■ **SUPPLIED DATA**:
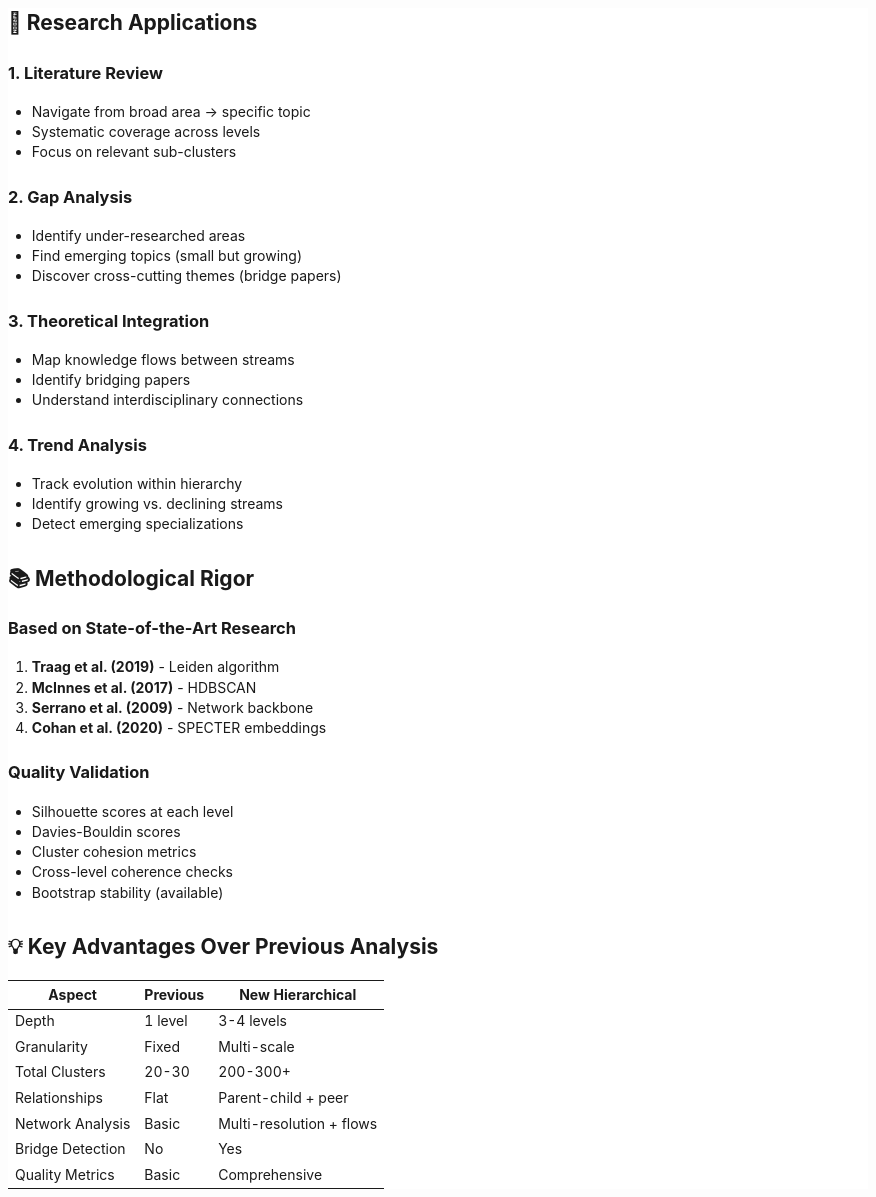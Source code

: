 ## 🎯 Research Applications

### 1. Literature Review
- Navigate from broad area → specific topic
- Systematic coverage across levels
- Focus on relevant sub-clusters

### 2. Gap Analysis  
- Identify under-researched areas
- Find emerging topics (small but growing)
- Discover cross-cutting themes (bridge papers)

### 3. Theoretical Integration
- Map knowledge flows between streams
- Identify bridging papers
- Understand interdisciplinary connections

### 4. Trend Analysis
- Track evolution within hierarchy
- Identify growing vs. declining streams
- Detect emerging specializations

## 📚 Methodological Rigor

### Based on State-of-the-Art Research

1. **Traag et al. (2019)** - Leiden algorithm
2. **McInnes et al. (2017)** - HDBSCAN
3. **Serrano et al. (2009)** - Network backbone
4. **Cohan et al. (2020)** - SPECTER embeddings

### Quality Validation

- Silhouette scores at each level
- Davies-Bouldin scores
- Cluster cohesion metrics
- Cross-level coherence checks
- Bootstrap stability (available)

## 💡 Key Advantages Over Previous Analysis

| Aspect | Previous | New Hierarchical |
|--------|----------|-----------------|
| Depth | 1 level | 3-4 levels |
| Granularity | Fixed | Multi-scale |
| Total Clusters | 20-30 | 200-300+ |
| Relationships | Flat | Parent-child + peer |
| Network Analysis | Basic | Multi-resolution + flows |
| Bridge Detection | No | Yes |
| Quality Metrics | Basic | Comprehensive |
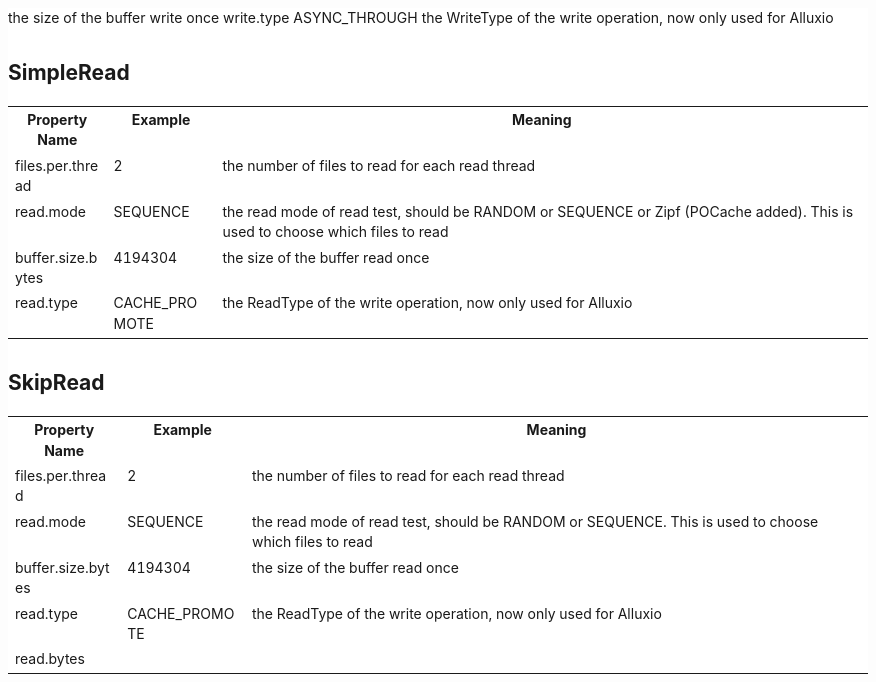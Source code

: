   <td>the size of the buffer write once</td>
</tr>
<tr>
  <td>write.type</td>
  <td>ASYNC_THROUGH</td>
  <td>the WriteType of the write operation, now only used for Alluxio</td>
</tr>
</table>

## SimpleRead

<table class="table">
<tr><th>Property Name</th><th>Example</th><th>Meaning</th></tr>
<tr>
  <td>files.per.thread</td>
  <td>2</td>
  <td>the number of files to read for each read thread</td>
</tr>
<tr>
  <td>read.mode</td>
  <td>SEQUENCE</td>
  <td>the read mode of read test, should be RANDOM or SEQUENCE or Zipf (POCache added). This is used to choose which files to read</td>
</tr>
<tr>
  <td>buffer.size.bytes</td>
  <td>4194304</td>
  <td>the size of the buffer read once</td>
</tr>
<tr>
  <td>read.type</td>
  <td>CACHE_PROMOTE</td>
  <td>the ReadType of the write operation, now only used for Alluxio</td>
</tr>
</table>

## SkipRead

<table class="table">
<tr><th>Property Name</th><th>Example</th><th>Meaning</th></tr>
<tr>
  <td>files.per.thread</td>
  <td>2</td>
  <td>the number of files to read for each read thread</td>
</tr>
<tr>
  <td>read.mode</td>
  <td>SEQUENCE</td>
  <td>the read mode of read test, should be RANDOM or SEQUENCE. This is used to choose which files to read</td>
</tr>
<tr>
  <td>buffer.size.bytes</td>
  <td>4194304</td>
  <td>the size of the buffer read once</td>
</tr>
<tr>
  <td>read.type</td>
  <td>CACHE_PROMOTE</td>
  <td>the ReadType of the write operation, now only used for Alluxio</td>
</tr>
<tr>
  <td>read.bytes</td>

■ **PROBLEM TO WORK ON**: Working from the data above, extract solely the lines from the one containing "- Davies-Bouldin scores" through the one containing "3-4 levels |", exactly as they appear, both included.

■ **FINISHED TASK**:
- Davies-Bouldin scores
- Cluster cohesion metrics
- Cross-level coherence checks
- Bootstrap stability (available)

## 💡 Key Advantages Over Previous Analysis

| Aspect | Previous | New Hierarchical |
|--------|----------|-----------------|
| Depth | 1 level | 3-4 levels |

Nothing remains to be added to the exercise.